Gimbe fa poi un chiarimento “per sedare le strumentalizzazioni politiche degli ultimi mesi”: “E’ bene ribadire – dice Cartabellotta – che negli ultimi 15 anni tutti i governi, di ogni colore, hanno tagliato risorse o non finanziato adeguatamente il Ssn sino a portare il nostro Paese ad essere in Europa “primo tra i Paesi poveri” in termini di spesa sanitaria pubblica pro-capite”. Nel 2022 siamo davanti solo ai Paesi dell’Europa meridionale (Spagna, Portogallo, Grecia) e quelli dell’Europa dell’Est, eccetto la Repubblica Ceca.
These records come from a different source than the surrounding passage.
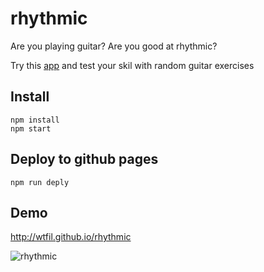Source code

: # rhythmic
Are you playing guitar? Are you good at rhythmic?

Try this [app](http://wtfil.github.io/rhythmic) and test your skil with random guitar exercises

## Install

    npm install
    npm start
    
## Deploy to github pages

    npm run deply

## Demo

http://wtfil.github.io/rhythmic

![rhythmic](https://leto11d.storage.yandex.net/rdisk/2bd0a72083e5ea3505f15bbc80a78dfd4bf63260203d51f4ce2cff97f1beac13/inf/8LwdGLqsIRNWeFoI5cC5QgiZ4guHVJJRKk7iRs71_a37X2UEPZtQdce4ry8XM88qzeNoF0-r6SsjLcLmdql3kg==?uid=0&filename=rhytmic.gif&disposition=inline&hash=&limit=0&content_type=image%2Fgif&tknv=v2&rtoken=075d1a763d9e644625263ebb166e4b61&force_default=no&ycrid=na-d897cb9c991c69fbc1594daf1ae68df1-downloader4g)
E abbiamo in Italia un gap rispetto alla media dei Paesi europei che dal 2010 è progressivamente aumentato, arrivando nel 2022 a 873 dollari (pari a 801 euro), e che, tenendo conto di una popolazione residente Istat al primo gennaio 2023, per l’anno 2022 corrisponde ad un gap di 47,3 miliardi di euro. Nell’intero periodo 2010-2022 il gap cumulativo arriva alla cifra monstre di 363 miliardi di dollari, circa 333 miliardi di euro.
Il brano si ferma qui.